→ **Task objective**
Omit the images, then output each of the records below exactly.

[Recorded data]
[Start of Attachment]

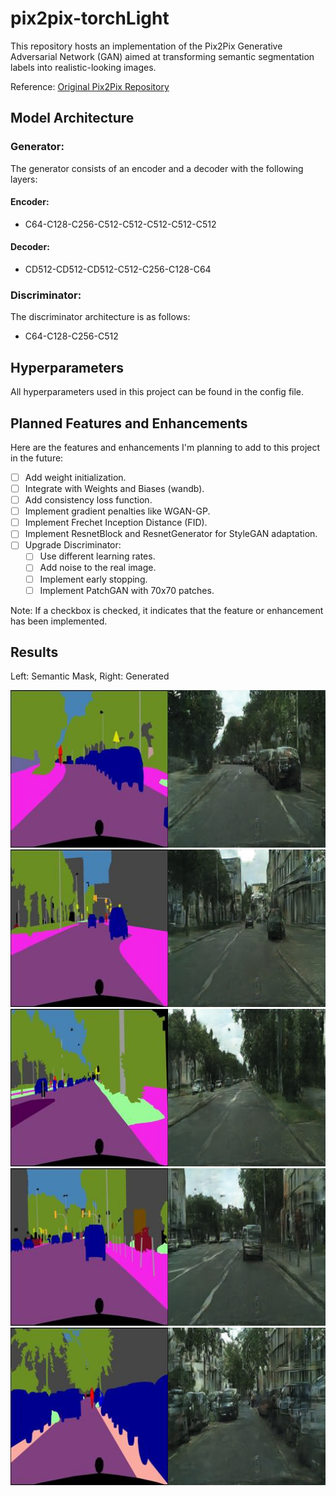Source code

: # pix2pix-torchLight

This repository hosts an implementation of the Pix2Pix Generative Adversarial Network (GAN) aimed at transforming semantic segmentation labels into realistic-looking images. 

Reference: [Original Pix2Pix Repository](https://github.com/phillipi/pix2pix)

## Model Architecture

### Generator:

The generator consists of an encoder and a decoder with the following layers:

#### Encoder:
- C64-C128-C256-C512-C512-C512-C512-C512

#### Decoder:
- CD512-CD512-CD512-C512-C256-C128-C64

### Discriminator:

The discriminator architecture is as follows:
- C64-C128-C256-C512

## Hyperparameters

All hyperparameters used in this project can be found in the config file.

## Planned Features and Enhancements

Here are the features and enhancements I'm planning to add to this project in the future:

- [ ] Add weight initialization.
- [ ] Integrate with Weights and Biases (wandb).
- [ ] Add consistency loss function.
- [ ] Implement gradient penalties like WGAN-GP.
- [ ] Implement Frechet Inception Distance (FID).
- [ ] Implement ResnetBlock and ResnetGenerator for StyleGAN adaptation.
- [ ] Upgrade Discriminator:
  - [ ] Use different learning rates.
  - [ ] Add noise to the real image.
  - [ ] Implement early stopping.
  - [ ] Implement PatchGAN with 70x70 patches.

Note: If a checkbox is checked, it indicates that the feature or enhancement has been implemented.


## Results
Left: Semantic Mask, Right: Generated

![Left: Generated, Right: Semantic Mask](https://github.com/xXCoffeeColaXc/pix2pix-torch/blob/master/cherry_picked_results/y_gen_86.png)
![Left: Generated, Right: Semantic Mask](https://github.com/xXCoffeeColaXc/pix2pix-torch/blob/master/cherry_picked_results/y_gen_37.png)
![Left: Generated, Right: Semantic Mask](https://github.com/xXCoffeeColaXc/pix2pix-torch/blob/master/cherry_picked_results/y_gen_39.png)
![Left: Generated, Right: Semantic Mask](https://github.com/xXCoffeeColaXc/pix2pix-torch/blob/master/cherry_picked_results/y_gen_149.png)
![Left: Generated, Right: Semantic Mask](https://github.com/xXCoffeeColaXc/pix2pix-torch/blob/master/cherry_picked_results/y_gen_142.png)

[End of Attachment]

→ **Answer space**
Source code

: # pix2pix-torchLight

This repository hosts an implementation of the Pix2Pix Generative Adversarial Network (GAN) aimed at transforming semantic segmentation labels into realistic-looking images. 

Reference: [Original Pix2Pix Repository](https://github.com/phillipi/pix2pix)

## Model Architecture

### Generator:

The generator consists of an encoder and a decoder with the following layers:

#### Encoder:
- C64-C128-C256-C512-C512-C512-C512-C512

#### Decoder:
- CD512-CD512-CD512-C512-C256-C128-C64

### Discriminator:

The discriminator architecture is as follows:
- C64-C128-C256-C512

## Hyperparameters

All hyperparameters used in this project can be found in the config file.

## Planned Features and Enhancements

Here are the features and enhancements I'm planning to add to this project in the future:

- [ ] Add weight initialization.
- [ ] Integrate with Weights and Biases (wandb).
- [ ] Add consistency loss function.
- [ ] Implement gradient penalties like WGAN-GP.
- [ ] Implement Frechet Inception Distance (FID).
- [ ] Implement ResnetBlock and ResnetGenerator for StyleGAN adaptation.
- [ ] Upgrade Discriminator:
  - [ ] Use different learning rates.
  - [ ] Add noise to the real image.
  - [ ] Implement early stopping.
  - [ ] Implement PatchGAN with 70x70 patches.

Note: If a checkbox is checked, it indicates that the feature or enhancement has been implemented.


## Results
Left: Semantic Mask, Right: Generated

![Left: Generated, Right: Semantic Mask](https://github.com/xXCoffeeColaXc/pix2pix-torch/blob/master/cherry_picked_results/y_gen_86.png)
![Left: Generated, Right: Semantic Mask](https://github.com/xXCoffeeColaXc/pix2pix-torch/blob/master/cherry_picked_results/y_gen_37.png)
![Left: Generated, Right: Semantic Mask](https://github.com/xXCoffeeColaXc/pix2pix-torch/blob/master/cherry_picked_results/y_gen_39.png)
![Left: Generated, Right: Semantic Mask](https://github.com/xXCoffeeColaXc/pix2pix-torch/blob/master/cherry_picked_results/y_gen_149.png)
![Left: Generated, Right: Semantic Mask](https://github.com/xXCoffeeColaXc/pix2pix-torch/blob/master/cherry_picked_results/y_gen_142.png)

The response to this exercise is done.